Using the Plugin with the Jellyfish Command Line Interface
The Jellyfish CLI looks for extra JARs in the folder
$JELLYFISH_USER_HOME/plugins
or %JELLYFISH_USER_HOME%\plugins
. If the JELLYFISH_USER_HOME
environment variable
is not set, it defaults to ~/.jellyfish
or %USERPROFILE%\.jellyfish
. When running a Jellyfish command directly
(such as validate
or create-java-service-project
) we can include the validator in Jellyfish by copying the JAR
to the plugins/
directory of JELLYFISH_USER_HOME
. The validator will be automatically used when running Jellyfish.
Deploying the Plugin to Eclipse
This deployment option is used to show validation errors and warnings directly inside Eclipse as a modeler is editing files. It is necessary to package the JAR into an Eclipse update site to be able to use the JAR inside Eclipse.
In this example, we are going to package our validator in its own update site that is separate from the update site for Jellyfish. This will require users to first install the Jellyfish update site and then the custom update site. Some teams may prefer to produce an update site that also installs Jellyfish itself so users don’t have to configure multiple update sites. See the project for the Jellyfish update site to see how to create such an update site.
Configuring the Update Site Project
We’ll need to configure a new Gradle project. This project will produce a ZIP file which is the update site. The
build.gradle
file should look something like this:
build.gradle
buildscript {
repositories {
mavenCentral()
mavenLocal()
}
dependencies {
classpath "com.ngc.seaside:gradle.plugins:$seasidePluginsVersion"
}
}
apply plugin: 'com.ngc.seaside.repository'
apply plugin: 'com.ngc.seaside.eclipse.updatesite'
apply plugin: 'com.ngc.seaside.eclipse.p2'
eclipseDistribution {
linuxDownloadUrl = "https://www.eclipse.org/downloads/download.php?file=/technology/epp/downloads/release/photon/R/eclipse-dsl-photon-R-linux-gtk-x86_64.tar.gz"
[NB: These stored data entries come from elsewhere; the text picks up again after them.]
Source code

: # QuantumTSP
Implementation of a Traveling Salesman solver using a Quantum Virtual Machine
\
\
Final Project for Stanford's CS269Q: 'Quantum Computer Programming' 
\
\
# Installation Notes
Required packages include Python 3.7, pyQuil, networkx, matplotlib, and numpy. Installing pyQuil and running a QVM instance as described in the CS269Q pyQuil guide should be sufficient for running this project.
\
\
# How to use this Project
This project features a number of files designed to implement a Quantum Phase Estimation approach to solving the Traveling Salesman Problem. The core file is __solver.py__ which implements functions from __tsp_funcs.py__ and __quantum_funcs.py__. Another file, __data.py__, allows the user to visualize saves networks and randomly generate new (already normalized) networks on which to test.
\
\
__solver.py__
windowsDownloadUrl = "https://www.eclipse.org/downloads/download.php?file=/technology/epp/downloads/release/photon/R/eclipse-dsl-photon-R-win32-x86_64.zip"
}
eclipseUpdateSite {
def myStuffFeature = feature {
id = 'com.mystuff.modeling.feature'
label = 'My Stuff Jellyfish Extensions'
version = project.version
providerName = 'MyStuff, Inc'
description {
url = 'http://www.mystuff.com/description'
text = 'Extra extensions for Jellyfish.'
}
copyright {
url = 'http://www.mystuff.com/copyright'
text = project.resources.text.fromFile(project.file('src/main/resources/license.txt')).asString()
}
license {
url = 'http://www.mystuff.com/license'
text = copyright.text
}
plugin {
id = 'com.mystuff.modeling'
version = '0.0.0'
unpack = false
}
}
category {
name = 'my_stuff_category_id'
label = 'MyStuff'
description = 'Eclipse Plugin for MyStuff'
feature myStuffFeature
}
}
dependencies {
plugin "com.mystuff:modeling:$version"
}
The eclipseDistribution
section configures the version of Eclipse to use to actually build the update site.
eclipseUpdateSite
is used to configure the update site itself. This configuration declares the license, copyright,
etc of the software. Note the plugin
section is where we declare the JARs that make up the software. A feature
can reference any number of plugins. Plugins must be built as OSGi JARs. Attempting to reference a plain JAR in
an update site will not work correctly.
Next, the MyStuff
category is declared. This configures how Eclipse shows installable features to users.
Finally, we need to declare a plugin
dependency on each JAR that is referenced as a plugin in the update site.
We can now run the command ./gradlew clean build
to build the update site. The resulting ZIP file in the build/
directory is the update site. It can be installed into Eclipse using the same instructions as
installing Jellyfish
into Eclipse.